The Solace of Sorrows
Why do I write? The simple answer is because I have to. It’s who I am.
I can’t even remember when I started writing. It seems I was born with a pen in my hand and a Mary Poppins bag of narratives.
At the time, I couldn’t have known I would choose to express my grief through writing.
When I was twelve, one of my best friends died from cancer. I couldn’t comprehend it. I couldn’t understand the horror of it. I couldn’t stand my own emptiness.
I wanted to remove the sadness from my head. I wanted to remove all of it.
It felt too all-consuming. And every thought was him. And I couldn’t shake him from my head. And I tried to convince myself he was secretly alive. And I tried to make stories about his survival. And how I would recognize him years later because I still loved him. And I couldn’t let him go. And –
No, the truth is I have to write because that’s how I express myself. Not all of me though: only the sad, and angry, and broken parts of me. The words fall out of my pen rather than my mouth. I could only speak in terms that bubble over like a pot of boiling water.
I tried to transfer my sadness into my stories. It was all I could do to relieve myself from the pain of existing. My stories, which were once filled with white picket fence picturesque narratives, were now looking past the gate, into the house, where the story doesn’t end with a “happily ever after.” With people losing their loved ones and everything that mattered.
I wanted to know what made people sad. What broke them. How far people could be hurt, be stretched, before they fell apart. I wanted to test those limits.

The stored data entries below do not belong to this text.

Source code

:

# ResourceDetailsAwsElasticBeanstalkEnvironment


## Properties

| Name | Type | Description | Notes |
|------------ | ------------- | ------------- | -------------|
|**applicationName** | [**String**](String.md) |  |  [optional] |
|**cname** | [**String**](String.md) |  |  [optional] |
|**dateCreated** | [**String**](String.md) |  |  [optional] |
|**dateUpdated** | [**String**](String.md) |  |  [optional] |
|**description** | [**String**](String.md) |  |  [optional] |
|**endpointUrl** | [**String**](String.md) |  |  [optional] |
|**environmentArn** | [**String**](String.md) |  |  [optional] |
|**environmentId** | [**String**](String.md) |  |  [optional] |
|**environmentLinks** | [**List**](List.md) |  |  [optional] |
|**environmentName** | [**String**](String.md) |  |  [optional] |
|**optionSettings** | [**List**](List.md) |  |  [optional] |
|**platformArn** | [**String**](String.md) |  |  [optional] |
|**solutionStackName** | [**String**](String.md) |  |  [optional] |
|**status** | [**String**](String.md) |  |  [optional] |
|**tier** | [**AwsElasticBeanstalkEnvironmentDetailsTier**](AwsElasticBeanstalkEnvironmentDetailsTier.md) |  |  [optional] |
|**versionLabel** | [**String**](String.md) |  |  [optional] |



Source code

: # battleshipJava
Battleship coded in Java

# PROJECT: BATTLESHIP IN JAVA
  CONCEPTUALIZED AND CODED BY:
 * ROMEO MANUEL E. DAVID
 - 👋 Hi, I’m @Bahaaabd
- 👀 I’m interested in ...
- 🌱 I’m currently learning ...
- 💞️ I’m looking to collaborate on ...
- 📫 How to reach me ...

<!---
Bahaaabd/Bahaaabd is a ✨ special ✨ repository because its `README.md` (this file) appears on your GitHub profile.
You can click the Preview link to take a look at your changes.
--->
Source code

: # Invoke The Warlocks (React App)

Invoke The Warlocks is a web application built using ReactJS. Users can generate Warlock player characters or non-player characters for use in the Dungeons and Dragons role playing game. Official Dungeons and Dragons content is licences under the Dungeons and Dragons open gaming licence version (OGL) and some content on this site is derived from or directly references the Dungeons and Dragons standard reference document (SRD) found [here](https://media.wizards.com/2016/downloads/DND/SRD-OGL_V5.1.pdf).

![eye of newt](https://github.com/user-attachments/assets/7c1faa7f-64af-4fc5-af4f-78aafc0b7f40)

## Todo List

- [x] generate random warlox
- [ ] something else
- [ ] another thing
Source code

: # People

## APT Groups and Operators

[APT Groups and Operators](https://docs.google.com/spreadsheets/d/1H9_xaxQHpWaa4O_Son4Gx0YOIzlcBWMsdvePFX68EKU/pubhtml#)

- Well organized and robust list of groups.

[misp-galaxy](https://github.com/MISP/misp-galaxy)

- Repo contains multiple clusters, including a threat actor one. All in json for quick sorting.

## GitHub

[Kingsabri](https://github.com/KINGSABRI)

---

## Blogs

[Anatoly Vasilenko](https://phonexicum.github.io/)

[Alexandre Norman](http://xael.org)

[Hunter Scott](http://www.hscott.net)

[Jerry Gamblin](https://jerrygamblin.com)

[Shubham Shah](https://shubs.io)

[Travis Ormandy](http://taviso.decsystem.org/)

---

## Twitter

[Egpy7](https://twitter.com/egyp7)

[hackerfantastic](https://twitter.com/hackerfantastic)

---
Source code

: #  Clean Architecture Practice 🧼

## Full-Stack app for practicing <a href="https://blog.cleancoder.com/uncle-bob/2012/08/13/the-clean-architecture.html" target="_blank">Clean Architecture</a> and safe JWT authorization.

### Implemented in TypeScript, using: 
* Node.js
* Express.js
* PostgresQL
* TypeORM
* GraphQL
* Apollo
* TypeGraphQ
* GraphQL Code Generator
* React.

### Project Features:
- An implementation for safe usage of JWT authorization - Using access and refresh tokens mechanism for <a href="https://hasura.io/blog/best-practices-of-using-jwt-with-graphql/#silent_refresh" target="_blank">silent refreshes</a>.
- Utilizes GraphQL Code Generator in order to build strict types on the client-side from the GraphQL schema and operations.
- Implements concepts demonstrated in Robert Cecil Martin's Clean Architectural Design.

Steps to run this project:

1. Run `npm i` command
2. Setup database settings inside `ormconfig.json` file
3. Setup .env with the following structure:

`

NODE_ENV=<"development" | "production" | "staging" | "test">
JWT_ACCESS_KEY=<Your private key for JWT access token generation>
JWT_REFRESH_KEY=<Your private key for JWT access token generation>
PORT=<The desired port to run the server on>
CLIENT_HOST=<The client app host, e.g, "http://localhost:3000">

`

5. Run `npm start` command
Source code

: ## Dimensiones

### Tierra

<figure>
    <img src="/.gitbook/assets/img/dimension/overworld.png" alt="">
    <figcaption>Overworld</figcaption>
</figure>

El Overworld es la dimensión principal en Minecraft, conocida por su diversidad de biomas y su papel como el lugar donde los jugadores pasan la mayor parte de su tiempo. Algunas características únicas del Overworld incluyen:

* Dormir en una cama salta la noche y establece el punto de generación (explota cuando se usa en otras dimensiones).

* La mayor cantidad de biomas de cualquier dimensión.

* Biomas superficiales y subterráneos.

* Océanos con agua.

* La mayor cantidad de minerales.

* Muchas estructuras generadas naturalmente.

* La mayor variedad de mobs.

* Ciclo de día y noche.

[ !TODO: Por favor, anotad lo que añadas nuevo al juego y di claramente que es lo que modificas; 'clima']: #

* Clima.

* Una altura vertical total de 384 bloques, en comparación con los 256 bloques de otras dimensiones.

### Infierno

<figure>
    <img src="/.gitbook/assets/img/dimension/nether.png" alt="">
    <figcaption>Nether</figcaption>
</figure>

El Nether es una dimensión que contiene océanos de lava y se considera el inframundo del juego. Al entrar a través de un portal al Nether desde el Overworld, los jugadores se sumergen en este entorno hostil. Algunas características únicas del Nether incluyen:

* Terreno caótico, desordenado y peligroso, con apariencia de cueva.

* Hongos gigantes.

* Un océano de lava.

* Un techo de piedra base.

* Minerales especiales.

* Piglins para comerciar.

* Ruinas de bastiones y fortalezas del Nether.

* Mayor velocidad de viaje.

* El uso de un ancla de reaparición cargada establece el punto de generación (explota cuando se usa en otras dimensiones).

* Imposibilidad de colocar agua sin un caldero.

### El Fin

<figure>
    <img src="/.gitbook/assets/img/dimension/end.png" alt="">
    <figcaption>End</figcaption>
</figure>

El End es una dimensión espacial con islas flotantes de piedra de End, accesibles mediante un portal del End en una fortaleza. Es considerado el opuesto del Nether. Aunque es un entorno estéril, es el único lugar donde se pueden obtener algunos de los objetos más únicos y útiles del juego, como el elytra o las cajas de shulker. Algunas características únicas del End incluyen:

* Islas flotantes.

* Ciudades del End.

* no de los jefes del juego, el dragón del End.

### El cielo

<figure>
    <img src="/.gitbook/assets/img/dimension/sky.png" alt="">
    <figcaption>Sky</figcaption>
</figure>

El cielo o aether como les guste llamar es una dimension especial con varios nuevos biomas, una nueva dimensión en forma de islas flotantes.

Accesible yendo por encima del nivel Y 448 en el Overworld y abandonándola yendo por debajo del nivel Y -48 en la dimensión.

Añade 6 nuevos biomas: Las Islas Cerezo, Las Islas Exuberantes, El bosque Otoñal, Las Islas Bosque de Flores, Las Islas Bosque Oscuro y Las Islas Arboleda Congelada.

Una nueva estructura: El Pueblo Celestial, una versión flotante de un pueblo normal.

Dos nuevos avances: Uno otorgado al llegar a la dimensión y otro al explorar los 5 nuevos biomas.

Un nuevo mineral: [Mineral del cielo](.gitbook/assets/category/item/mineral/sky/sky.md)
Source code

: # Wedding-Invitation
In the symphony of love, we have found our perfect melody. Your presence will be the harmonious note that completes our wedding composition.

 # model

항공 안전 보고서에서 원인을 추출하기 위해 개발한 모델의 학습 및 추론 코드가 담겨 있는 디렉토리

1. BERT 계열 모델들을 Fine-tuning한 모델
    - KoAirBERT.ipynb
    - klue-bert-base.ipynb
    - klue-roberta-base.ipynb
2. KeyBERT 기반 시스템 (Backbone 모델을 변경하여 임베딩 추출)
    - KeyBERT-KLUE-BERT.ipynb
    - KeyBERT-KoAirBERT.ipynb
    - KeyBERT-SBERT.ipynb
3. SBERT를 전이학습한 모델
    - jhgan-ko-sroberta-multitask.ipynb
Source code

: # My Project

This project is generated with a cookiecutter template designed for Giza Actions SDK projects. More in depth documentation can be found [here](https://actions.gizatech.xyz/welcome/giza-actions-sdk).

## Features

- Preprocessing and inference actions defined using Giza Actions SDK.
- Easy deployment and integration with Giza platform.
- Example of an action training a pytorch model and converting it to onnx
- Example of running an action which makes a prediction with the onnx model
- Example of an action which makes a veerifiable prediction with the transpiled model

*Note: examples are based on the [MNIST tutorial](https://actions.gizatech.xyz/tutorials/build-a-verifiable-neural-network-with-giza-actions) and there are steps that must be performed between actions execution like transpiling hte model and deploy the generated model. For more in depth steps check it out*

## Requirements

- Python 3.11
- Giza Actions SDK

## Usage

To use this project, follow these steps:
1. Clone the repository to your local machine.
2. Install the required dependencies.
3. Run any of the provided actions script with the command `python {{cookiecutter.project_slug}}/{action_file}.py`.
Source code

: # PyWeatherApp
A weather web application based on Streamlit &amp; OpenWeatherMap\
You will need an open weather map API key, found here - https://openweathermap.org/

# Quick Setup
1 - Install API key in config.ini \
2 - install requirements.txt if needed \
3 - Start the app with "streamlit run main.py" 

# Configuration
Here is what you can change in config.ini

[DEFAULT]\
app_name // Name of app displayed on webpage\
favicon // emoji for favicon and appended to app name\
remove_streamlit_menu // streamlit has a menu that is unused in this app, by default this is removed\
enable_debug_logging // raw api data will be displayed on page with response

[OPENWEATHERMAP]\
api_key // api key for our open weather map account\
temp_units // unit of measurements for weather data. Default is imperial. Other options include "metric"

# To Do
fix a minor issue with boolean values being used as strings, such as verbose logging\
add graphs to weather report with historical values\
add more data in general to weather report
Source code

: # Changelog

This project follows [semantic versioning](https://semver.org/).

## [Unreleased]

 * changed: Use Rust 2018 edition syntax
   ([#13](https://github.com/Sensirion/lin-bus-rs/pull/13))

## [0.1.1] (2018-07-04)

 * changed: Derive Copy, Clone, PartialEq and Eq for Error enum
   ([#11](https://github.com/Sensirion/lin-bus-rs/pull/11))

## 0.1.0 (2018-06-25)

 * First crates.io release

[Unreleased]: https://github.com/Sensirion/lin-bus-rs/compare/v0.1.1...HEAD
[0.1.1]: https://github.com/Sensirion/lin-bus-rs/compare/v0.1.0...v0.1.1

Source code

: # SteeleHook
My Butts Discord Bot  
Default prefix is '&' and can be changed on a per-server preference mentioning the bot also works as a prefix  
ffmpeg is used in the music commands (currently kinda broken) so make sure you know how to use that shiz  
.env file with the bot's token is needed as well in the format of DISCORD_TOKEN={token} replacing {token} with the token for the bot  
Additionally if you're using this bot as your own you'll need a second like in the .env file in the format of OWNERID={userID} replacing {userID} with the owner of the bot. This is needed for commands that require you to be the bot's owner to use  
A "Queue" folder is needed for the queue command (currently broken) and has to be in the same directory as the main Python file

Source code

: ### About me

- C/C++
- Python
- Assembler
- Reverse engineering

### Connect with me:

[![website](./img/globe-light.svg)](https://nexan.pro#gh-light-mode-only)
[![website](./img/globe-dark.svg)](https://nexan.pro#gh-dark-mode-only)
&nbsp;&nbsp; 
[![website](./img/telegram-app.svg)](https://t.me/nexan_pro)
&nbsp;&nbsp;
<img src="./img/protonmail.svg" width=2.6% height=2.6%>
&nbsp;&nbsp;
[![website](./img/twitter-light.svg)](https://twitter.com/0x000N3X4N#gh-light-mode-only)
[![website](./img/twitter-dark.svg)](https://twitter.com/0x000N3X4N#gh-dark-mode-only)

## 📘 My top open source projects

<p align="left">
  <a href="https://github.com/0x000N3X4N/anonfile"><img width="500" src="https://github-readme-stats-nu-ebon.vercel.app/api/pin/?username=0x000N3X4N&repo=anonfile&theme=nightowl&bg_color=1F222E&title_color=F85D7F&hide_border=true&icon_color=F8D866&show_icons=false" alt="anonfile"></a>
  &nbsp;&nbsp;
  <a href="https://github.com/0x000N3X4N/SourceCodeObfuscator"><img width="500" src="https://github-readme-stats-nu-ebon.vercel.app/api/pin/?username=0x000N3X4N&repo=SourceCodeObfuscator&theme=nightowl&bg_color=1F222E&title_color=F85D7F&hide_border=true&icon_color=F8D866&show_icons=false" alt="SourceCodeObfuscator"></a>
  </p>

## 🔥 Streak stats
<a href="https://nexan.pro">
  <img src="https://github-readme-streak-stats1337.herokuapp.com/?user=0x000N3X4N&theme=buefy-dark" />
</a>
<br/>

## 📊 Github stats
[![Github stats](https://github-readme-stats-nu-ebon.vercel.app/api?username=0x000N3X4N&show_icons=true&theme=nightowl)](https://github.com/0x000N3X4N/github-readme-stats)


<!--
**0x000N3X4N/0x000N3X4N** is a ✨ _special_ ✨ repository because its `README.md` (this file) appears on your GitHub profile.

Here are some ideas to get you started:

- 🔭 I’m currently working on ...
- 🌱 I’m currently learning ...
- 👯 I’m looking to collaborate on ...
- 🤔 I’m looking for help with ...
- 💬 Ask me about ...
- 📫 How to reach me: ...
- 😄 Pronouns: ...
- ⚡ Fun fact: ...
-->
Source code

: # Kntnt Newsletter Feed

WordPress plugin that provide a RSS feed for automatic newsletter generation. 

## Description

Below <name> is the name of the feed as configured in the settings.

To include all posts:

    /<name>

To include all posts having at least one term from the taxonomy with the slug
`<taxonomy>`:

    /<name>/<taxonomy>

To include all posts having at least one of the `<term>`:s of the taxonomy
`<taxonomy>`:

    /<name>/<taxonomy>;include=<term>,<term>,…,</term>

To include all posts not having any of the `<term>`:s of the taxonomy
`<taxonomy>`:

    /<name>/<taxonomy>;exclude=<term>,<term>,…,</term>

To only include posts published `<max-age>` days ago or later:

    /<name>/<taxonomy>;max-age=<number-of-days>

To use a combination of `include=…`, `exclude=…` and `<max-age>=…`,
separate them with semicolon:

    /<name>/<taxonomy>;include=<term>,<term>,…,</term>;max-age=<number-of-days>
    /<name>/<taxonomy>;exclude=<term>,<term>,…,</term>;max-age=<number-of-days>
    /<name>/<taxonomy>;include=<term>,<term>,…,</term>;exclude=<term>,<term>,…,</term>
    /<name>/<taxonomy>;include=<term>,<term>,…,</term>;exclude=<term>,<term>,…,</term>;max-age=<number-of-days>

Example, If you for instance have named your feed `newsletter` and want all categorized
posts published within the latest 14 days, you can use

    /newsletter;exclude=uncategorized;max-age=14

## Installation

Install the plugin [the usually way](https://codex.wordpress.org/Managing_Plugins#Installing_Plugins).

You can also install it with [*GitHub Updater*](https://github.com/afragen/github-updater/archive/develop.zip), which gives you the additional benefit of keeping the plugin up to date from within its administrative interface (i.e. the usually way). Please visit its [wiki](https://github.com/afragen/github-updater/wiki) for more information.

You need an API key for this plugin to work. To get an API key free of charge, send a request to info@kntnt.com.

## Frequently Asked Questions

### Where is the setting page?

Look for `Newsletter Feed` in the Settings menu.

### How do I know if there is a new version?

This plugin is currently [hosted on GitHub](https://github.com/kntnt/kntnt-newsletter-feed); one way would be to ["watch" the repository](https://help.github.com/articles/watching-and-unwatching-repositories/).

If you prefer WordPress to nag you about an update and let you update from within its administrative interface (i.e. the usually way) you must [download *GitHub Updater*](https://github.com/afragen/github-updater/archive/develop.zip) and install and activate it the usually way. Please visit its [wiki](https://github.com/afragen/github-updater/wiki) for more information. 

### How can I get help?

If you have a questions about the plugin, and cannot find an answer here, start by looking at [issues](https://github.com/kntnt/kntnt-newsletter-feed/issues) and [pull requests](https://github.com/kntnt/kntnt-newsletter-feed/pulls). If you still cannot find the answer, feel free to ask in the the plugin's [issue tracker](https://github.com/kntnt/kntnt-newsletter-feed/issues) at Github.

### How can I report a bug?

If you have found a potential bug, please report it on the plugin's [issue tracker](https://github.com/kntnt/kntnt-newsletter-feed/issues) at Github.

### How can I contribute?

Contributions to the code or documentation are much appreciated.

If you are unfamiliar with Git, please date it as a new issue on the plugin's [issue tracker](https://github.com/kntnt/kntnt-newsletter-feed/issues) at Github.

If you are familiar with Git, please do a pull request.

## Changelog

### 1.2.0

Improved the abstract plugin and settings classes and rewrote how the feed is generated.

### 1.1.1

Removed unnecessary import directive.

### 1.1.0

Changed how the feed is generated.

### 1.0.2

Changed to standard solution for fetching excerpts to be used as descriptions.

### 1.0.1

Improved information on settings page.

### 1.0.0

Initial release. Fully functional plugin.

My intention was to capture a person’s internal apocalypse. To show someone who hit a point of complete mental collapse that would change them forever. I wanted readers to question the survival of characters in this hungry world.
When I look around me, I see the sadness, the anger, the horror. But I’ve learned to see the beauty as well. I wanted to capture the feeling of hope and place it into others heads. I wanted others to know that although things may look broken, they can still be beautiful, be loved. That the most broken things need loving the most.
I wanted people to see the beauty in the broken things.
See the beauty in me.
Now I’m not telling people the only way to write is out of negative emotions. Or out of some childhood horror. Or out of their acceptance of this horror. I can’t guarantee success this way. I can’t guarantee my own success this way.
And what is success, anyway? For people to know your name? For people to like your work? For people who don’t even know you, who live halfway across the Earth to praise you?
Perhaps success is to know that you weren’t nothing. That after you die there will always remain a piece of you. Something to prove you lived.
The only way to success I can suggest is for you to grab hold of whatever it is that makes you feel something real and spend the rest of your life trying to put that feeling into words.